Work request: A line belongs in the answer if it contains "MISO"; copy every such line from the entries below.

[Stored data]

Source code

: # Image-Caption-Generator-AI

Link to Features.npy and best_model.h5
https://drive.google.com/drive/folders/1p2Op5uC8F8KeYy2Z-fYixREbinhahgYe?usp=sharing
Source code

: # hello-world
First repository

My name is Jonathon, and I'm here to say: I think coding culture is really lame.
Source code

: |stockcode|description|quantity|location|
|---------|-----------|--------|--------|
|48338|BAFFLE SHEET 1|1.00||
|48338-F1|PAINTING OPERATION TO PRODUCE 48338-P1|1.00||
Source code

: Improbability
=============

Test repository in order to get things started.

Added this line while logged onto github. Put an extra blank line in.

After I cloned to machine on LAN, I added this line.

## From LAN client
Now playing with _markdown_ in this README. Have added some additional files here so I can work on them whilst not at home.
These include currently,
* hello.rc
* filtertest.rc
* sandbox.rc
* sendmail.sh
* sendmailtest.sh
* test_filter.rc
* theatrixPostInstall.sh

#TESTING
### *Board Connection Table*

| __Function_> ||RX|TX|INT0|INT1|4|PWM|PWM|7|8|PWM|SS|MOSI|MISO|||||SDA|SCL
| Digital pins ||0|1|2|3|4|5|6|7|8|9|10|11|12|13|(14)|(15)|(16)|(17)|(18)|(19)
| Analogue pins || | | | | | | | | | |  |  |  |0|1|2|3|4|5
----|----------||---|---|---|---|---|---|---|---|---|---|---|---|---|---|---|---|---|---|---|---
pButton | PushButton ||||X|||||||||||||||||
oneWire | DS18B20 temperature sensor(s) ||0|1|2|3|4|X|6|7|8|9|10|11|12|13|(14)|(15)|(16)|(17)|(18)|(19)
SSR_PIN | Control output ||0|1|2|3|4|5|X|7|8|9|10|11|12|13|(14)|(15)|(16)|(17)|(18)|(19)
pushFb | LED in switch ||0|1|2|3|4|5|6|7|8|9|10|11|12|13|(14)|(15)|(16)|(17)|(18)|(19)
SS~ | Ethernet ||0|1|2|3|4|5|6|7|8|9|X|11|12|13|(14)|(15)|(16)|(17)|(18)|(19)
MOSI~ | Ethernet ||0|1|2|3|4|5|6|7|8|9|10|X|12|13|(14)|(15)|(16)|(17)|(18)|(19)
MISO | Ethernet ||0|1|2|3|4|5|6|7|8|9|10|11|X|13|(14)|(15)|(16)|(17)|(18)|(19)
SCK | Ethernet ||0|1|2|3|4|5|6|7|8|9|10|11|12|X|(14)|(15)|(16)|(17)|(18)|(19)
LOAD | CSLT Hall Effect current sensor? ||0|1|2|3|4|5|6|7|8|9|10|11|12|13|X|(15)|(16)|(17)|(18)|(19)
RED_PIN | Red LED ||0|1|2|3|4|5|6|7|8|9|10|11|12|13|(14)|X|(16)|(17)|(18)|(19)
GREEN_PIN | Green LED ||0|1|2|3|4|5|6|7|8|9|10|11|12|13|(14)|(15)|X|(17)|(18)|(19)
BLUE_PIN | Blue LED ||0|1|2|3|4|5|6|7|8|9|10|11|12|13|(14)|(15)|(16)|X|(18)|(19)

Response area:
| __Function_> ||RX|TX|INT0|INT1|4|PWM|PWM|7|8|PWM|SS|MOSI|MISO|||||SDA|SCL
MISO | Ethernet ||0|1|2|3|4|5|6|7|8|9|10|11|X|13|(14)|(15)|(16)|(17)|(18)|(19)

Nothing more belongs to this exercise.